[[ SUPPLIED MATERIAL, beginning ]]

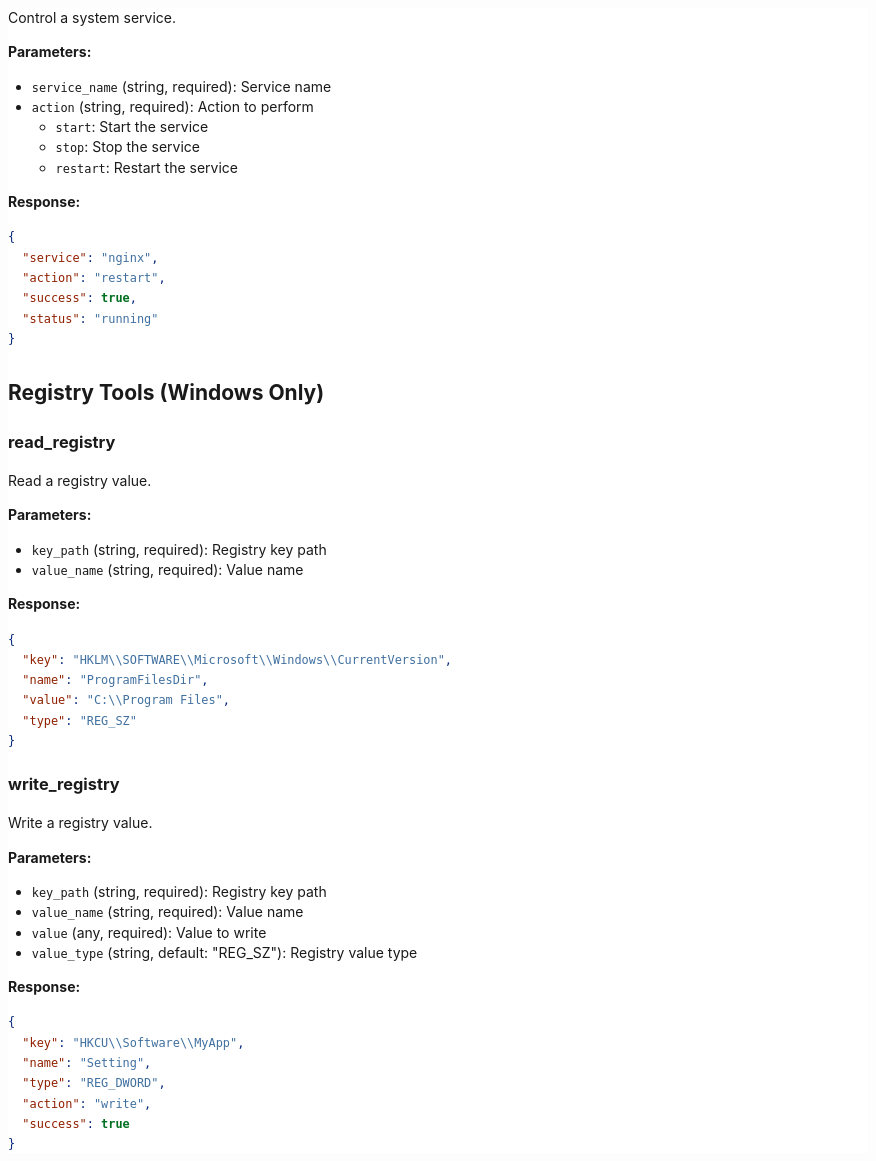 Control a system service.

**Parameters:**
- `service_name` (string, required): Service name
- `action` (string, required): Action to perform
  - `start`: Start the service
  - `stop`: Stop the service
  - `restart`: Restart the service

**Response:**
```json
{
  "service": "nginx",
  "action": "restart",
  "success": true,
  "status": "running"
}
```

## Registry Tools (Windows Only)

### read_registry

Read a registry value.

**Parameters:**
- `key_path` (string, required): Registry key path
- `value_name` (string, required): Value name

**Response:**
```json
{
  "key": "HKLM\\SOFTWARE\\Microsoft\\Windows\\CurrentVersion",
  "name": "ProgramFilesDir",
  "value": "C:\\Program Files",
  "type": "REG_SZ"
}
```

### write_registry

Write a registry value.

**Parameters:**
- `key_path` (string, required): Registry key path
- `value_name` (string, required): Value name
- `value` (any, required): Value to write
- `value_type` (string, default: "REG_SZ"): Registry value type

**Response:**
```json
{
  "key": "HKCU\\Software\\MyApp",
  "name": "Setting",
  "type": "REG_DWORD",
  "action": "write",
  "success": true
}
```
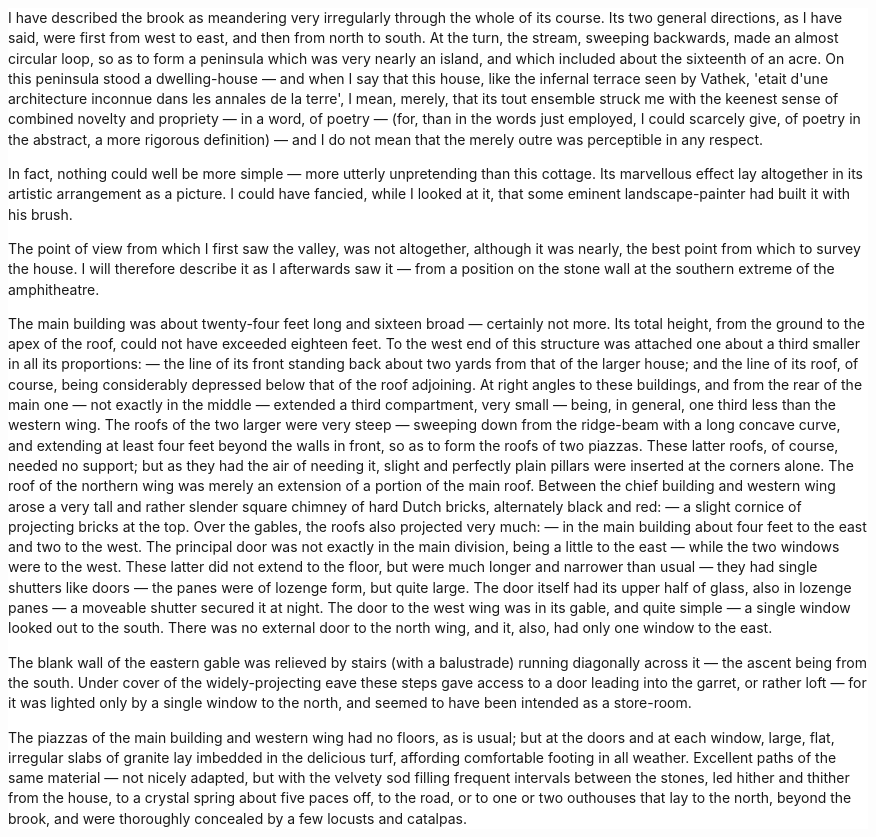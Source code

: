 I have described the brook as meandering very irregularly  through the whole of its course.  Its two general directions, as  I have said, were first from west to east, and then from north to  south.  At the turn, the stream, sweeping backwards, made an  almost circular loop, so as to form a peninsula which was very  nearly an island, and which included about the sixteenth of an  acre.  On this peninsula stood a dwelling-house — and when I say  that this house, like the infernal terrace seen by Vathek, 'etait  d'une architecture inconnue dans les annales de la terre', I  mean, merely, that its tout ensemble struck me with the keenest  sense of combined novelty and propriety — in a word, of poetry —  (for, than in the words just employed, I could scarcely give, of  poetry in the abstract, a more rigorous definition) — and I do not  mean that the merely outre was perceptible in any respect.  

In fact, nothing could well be more simple — more utterly  unpretending than this cottage.  Its marvellous effect lay  altogether in its artistic arrangement as a picture.  I could  have fancied, while I looked at it, that some eminent landscape-painter had built it with his brush.  

The point of view from which I first saw the valley,  was not altogether, although it was nearly, the best point from which to  survey the house.  I will therefore describe it as I afterwards  saw it — from a position on the stone wall at the southern extreme  of the amphitheatre.  

The main building was about twenty-four feet long and  sixteen broad — certainly not more.  Its total height, from the  ground to the apex of the roof, could not have exceeded eighteen  feet.  To the west end of this structure was attached one about a  third smaller in all its proportions: — the line of its front  standing back about two yards from that of the larger house; and  the line of its roof, of course, being considerably depressed  below that of the roof adjoining.  At right angles to these  buildings, and from the rear of the main one — not exactly in the  middle — extended a third compartment, very small — being, in  general, one third less than the western wing.  The roofs of the  two larger were very steep — sweeping down from the ridge-beam     with a long concave curve, and extending at least four feet  beyond the walls in front, so as to form the roofs of two  piazzas.  These latter roofs, of course, needed no support; but  as they had the air of needing it, slight and perfectly plain  pillars were inserted at the corners alone.  The roof of the  northern wing was merely an extension of a portion of the main  roof.  Between the chief building and western wing arose a very  tall and rather slender square chimney of hard Dutch bricks,  alternately black and red: — a slight cornice of projecting bricks  at the top.  Over the gables, the roofs also projected very  much: — in the main building about four feet to the east and two  to the west.  The principal door was not exactly in the main  division, being a little to the east — while the two windows were  to the west.  These latter did not extend to the floor, but were  much longer and narrower than usual — they had single shutters  like doors — the panes were of lozenge form, but quite large.  The  door itself had its upper half of glass, also in lozenge panes — a  moveable shutter secured it at night.  The door to the west wing  was in its gable, and quite simple — a single window looked out to  the south.  There was no external door to the north wing, and it,  also, had only one window to the east.  

The blank wall of the eastern gable was relieved by stairs  (with a balustrade) running diagonally across it — the ascent  being from the south.  Under cover of the widely-projecting eave  these steps gave access to a door leading into the garret, or  rather loft — for it was lighted only by a single window to the  north, and seemed to have been intended as a store-room.  

The piazzas of the main building and western wing had no  floors, as is usual; but at the doors and at each window, large,  flat, irregular slabs of granite lay imbedded in the delicious  turf, affording comfortable footing in all weather.  Excellent  paths of the same material — not nicely adapted, but with the  velvety sod filling frequent intervals between the stones, led  hither and thither from the house, to a crystal spring about five  paces off, to the road, or to one or two outhouses that lay to  the north, beyond the brook, and were thoroughly concealed by a  few locusts and catalpas.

[[ SUPPLIED MATERIAL, end ]]

EXERCISE BRIEF
Search the listing for "restart" and show every line where it occurs.

SOLUTION TO THIS EXERCISE
  - `restart`: Restart the service
  "action": "restart",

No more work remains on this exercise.